I wrote a Python script where my folder was indexed (converted to a text embedding vector database by the model), then GPT4o (or a locally running model) could use tool calling to input something specific and get relevant parts of the output. For large folders; it was a bit slow sometimes, but it worked great!

Basically, the point was to let an AI chat model be able to summarize gigantic files or entire folders on my computer for me.

I think I'm going to open source my project soon, since I used all open-source models (GPT4o is optional) to create it.

Rohan Sharma • Sep 14 '24

That's so great... The downloads are 553,239. You're really amazing. I suggest you join the llmware discord, you'll get a lot of great stuff there! The power of llmware is more based on the SSM's (small specialized models), you can read the documentation or Intro to llmware for more details!

Also, Making your project OS is great thinking if you're thinking to maximize its extent!

Best Codes • Sep 14 '24

Oh, just to be clear — I did not create that model, I only used it! 😅

I've tried a few things like LLMWare, but I usually prefer just to make my own thing, so I know how everything works.
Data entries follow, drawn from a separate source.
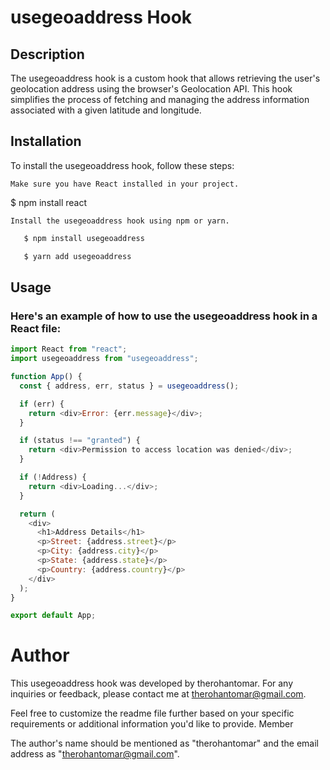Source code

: # usegeoaddress Hook

## Description

The usegeoaddress hook is a custom hook that allows retrieving the user's geolocation address using the browser's Geolocation API. This hook simplifies the process of fetching and managing the address information associated with a given latitude and longitude.

## Installation

To install the usegeoaddress hook, follow these steps:


    Make sure you have React installed in your project.


   $ npm install react



    Install the usegeoaddress hook using npm or yarn.

```bash
   $ npm install usegeoaddress
```
```bash
   $ yarn add usegeoaddress
```

## Usage

### Here's an example of how to use the usegeoaddress hook in a React file:

```javascript
import React from "react";
import usegeoaddress from "usegeoaddress";

function App() {
  const { address, err, status } = usegeoaddress();

  if (err) {
    return <div>Error: {err.message}</div>;
  }

  if (status !== "granted") {
    return <div>Permission to access location was denied</div>;
  }

  if (!Address) {
    return <div>Loading...</div>;
  }

  return (
    <div>
      <h1>Address Details</h1>
      <p>Street: {address.street}</p>
      <p>City: {address.city}</p>
      <p>State: {address.state}</p>
      <p>Country: {address.country}</p>
    </div>
  );
}

export default App;
```

# Author

This usegeoaddress hook was developed by therohantomar. For any inquiries or feedback, please contact me at therohantomar@gmail.com.


Feel free to customize the readme file further based on your specific requirements or additional information you'd like to provide.
Member

The author's name should be mentioned as "therohantomar" and the email address as "therohantomar@gmail.com".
Of course, I use libraries for lots of my AI things, but mostly just the Hugging Face transformers library and a couple others.

Rohan Sharma • Sep 14 '24

Oh, just to be clear — I did not create that model, I only used it! 😅
Sorry, I misunderstood it! Nevermind, you have the capability to build one.
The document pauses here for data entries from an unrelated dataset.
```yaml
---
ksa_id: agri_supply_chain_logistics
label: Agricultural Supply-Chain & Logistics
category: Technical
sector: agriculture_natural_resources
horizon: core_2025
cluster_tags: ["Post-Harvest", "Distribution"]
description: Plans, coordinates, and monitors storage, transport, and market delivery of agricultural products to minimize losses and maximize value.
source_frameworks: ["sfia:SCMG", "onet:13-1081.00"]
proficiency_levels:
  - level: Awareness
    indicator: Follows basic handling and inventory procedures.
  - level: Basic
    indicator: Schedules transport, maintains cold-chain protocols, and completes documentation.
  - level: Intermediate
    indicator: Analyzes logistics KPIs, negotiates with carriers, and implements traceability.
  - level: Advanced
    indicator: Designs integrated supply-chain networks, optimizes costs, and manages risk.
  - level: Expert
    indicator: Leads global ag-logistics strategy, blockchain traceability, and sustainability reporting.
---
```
LLMWare is too on hugging face though 😉

Best Codes • Sep 14 '24

I'll check it out if I come across it :D

Rohan Sharma • Sep 15 '24

Great!

Luanna Meyer • Sep 20 '24

Yes, I’ve tried AI-powered medical virtual assistants, and the impact has been incredible! Virtual assistants like Kodexia can automate everything from appointment scheduling to patient inquiries, saving time and reducing administrative burden. Kodexia adapts quickly to different medical environments, offering personalized responses while maintaining data security. It’s been a game changer for clinics aiming to boost efficiency and provide real-time support without sacrificing patient care quality. Definitely worth trying if you're looking to enhance operational efficiency!

Rohan Sharma • Sep 20 '24

That looks Cool! Will try it in the future 😉

Luanna Meyer • Sep 27 '24

Thanks, Rohan! You should definitely try out Kodexia’s AI-powered chatbot in the future. It's a game-changer for streamlining customer support, automating responses, and improving overall efficiency. Let me know if you need more details on how it could help your business!

Rohan Sharma • Sep 27 '24

Hey Luaunna, Thank you! I was finding the docs of Kodexia, but unable to get them. Could you please share the link, if possible? Thank you once again for bringing this up!

Luanna Meyer • Sep 27 '24

kodexia.ai/
Here is the link of Kodexia, AI-powered Chatbot.
There are 2 buttons first one is "Get Your Free Chatbot".
Click that button and fill the form and get your free access from the Company.